• ACTIVITY:
Omit every picture while you reproduce the entries that follow word for word.

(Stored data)
• • •
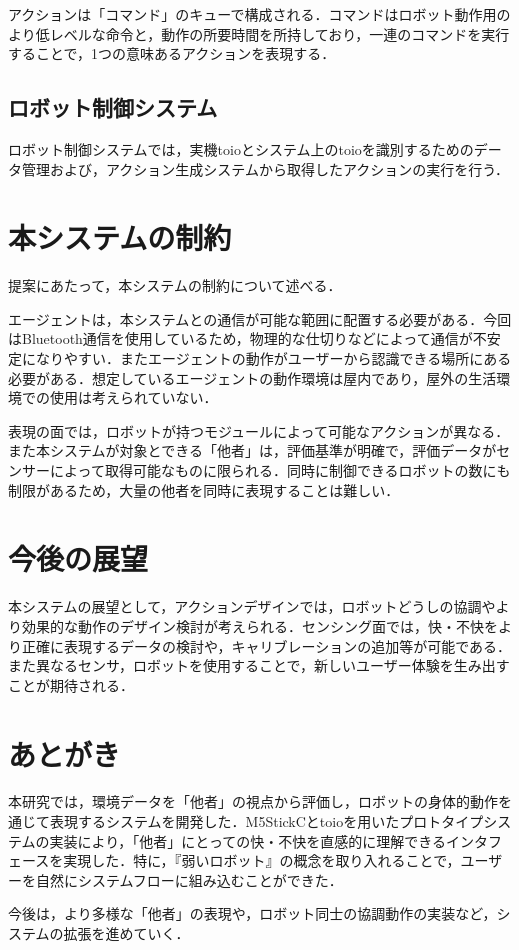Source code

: \documentclass[paper=a4paper,jafontsize=9pt,head_space=15mm,gutter=20mm,
twocolumn,number_of_lines=49, line_length=26zw]{myuarticle}
\begin{document}
アクションは「コマンド」のキューで構成される．コマンドはロボット動作用のより低レベルな命令と，動作の所要時間を所持しており，一連のコマンドを実行することで，1つの意味あるアクションを表現する．

\subsection{ロボット制御システム}
ロボット制御システムでは，実機toioとシステム上のtoioを識別するためのデータ管理および，アクション生成システムから取得したアクションの実行を行う．

\section{本システムの制約}

提案にあたって，本システムの制約について述べる．

エージェントは，本システムとの通信が可能な範囲に配置する必要がある．今回はBluetooth通信を使用しているため，物理的な仕切りなどによって通信が不安定になりやすい．またエージェントの動作がユーザーから認識できる場所にある必要がある．想定しているエージェントの動作環境は屋内であり，屋外の生活環境での使用は考えられていない．

表現の面では，ロボットが持つモジュールによって可能なアクションが異なる．また本システムが対象とできる「他者」は，評価基準が明確で，評価データがセンサーによって取得可能なものに限られる．同時に制御できるロボットの数にも制限があるため，大量の他者を同時に表現することは難しい．

\section{今後の展望}
本システムの展望として，アクションデザインでは，ロボットどうしの協調やより効果的な動作のデザイン検討が考えられる．センシング面では，快・不快をより正確に表現するデータの検討や，キャリブレーションの追加等が可能である．また異なるセンサ，ロボットを使用することで，新しいユーザー体験を生み出すことが期待される．

\section{あとがき}
本研究では，環境データを「他者」の視点から評価し，ロボットの身体的動作を通じて表現するシステムを開発した．M5StickCとtoioを用いたプロトタイプシステムの実装により，「他者」にとっての快・不快を直感的に理解できるインタフェースを実現した．特に，『弱いロボット』の概念を取り入れることで，ユーザーを自然にシステムフローに組み込むことができた．

今後は，より多様な「他者」の表現や，ロボット同士の協調動作の実装など，システムの拡張を進めていく．

\renewcommand{\refname}{　参考文献}


\end{document}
• • •
• OUTPUT BELOW:
Source code

: \documentclass[paper=a4paper,jafontsize=9pt,head_space=15mm,gutter=20mm,
twocolumn,number_of_lines=49, line_length=26zw]{myuarticle}
\begin{document}
アクションは「コマンド」のキューで構成される．コマンドはロボット動作用のより低レベルな命令と，動作の所要時間を所持しており，一連のコマンドを実行することで，1つの意味あるアクションを表現する．

\subsection{ロボット制御システム}
ロボット制御システムでは，実機toioとシステム上のtoioを識別するためのデータ管理および，アクション生成システムから取得したアクションの実行を行う．

\section{本システムの制約}

提案にあたって，本システムの制約について述べる．

エージェントは，本システムとの通信が可能な範囲に配置する必要がある．今回はBluetooth通信を使用しているため，物理的な仕切りなどによって通信が不安定になりやすい．またエージェントの動作がユーザーから認識できる場所にある必要がある．想定しているエージェントの動作環境は屋内であり，屋外の生活環境での使用は考えられていない．

表現の面では，ロボットが持つモジュールによって可能なアクションが異なる．また本システムが対象とできる「他者」は，評価基準が明確で，評価データがセンサーによって取得可能なものに限られる．同時に制御できるロボットの数にも制限があるため，大量の他者を同時に表現することは難しい．

\section{今後の展望}
本システムの展望として，アクションデザインでは，ロボットどうしの協調やより効果的な動作のデザイン検討が考えられる．センシング面では，快・不快をより正確に表現するデータの検討や，キャリブレーションの追加等が可能である．また異なるセンサ，ロボットを使用することで，新しいユーザー体験を生み出すことが期待される．

\section{あとがき}
本研究では，環境データを「他者」の視点から評価し，ロボットの身体的動作を通じて表現するシステムを開発した．M5StickCとtoioを用いたプロトタイプシステムの実装により，「他者」にとっての快・不快を直感的に理解できるインタフェースを実現した．特に，『弱いロボット』の概念を取り入れることで，ユーザーを自然にシステムフローに組み込むことができた．

今後は，より多様な「他者」の表現や，ロボット同士の協調動作の実装など，システムの拡張を進めていく．

\renewcommand{\refname}{　参考文献}


\end{document}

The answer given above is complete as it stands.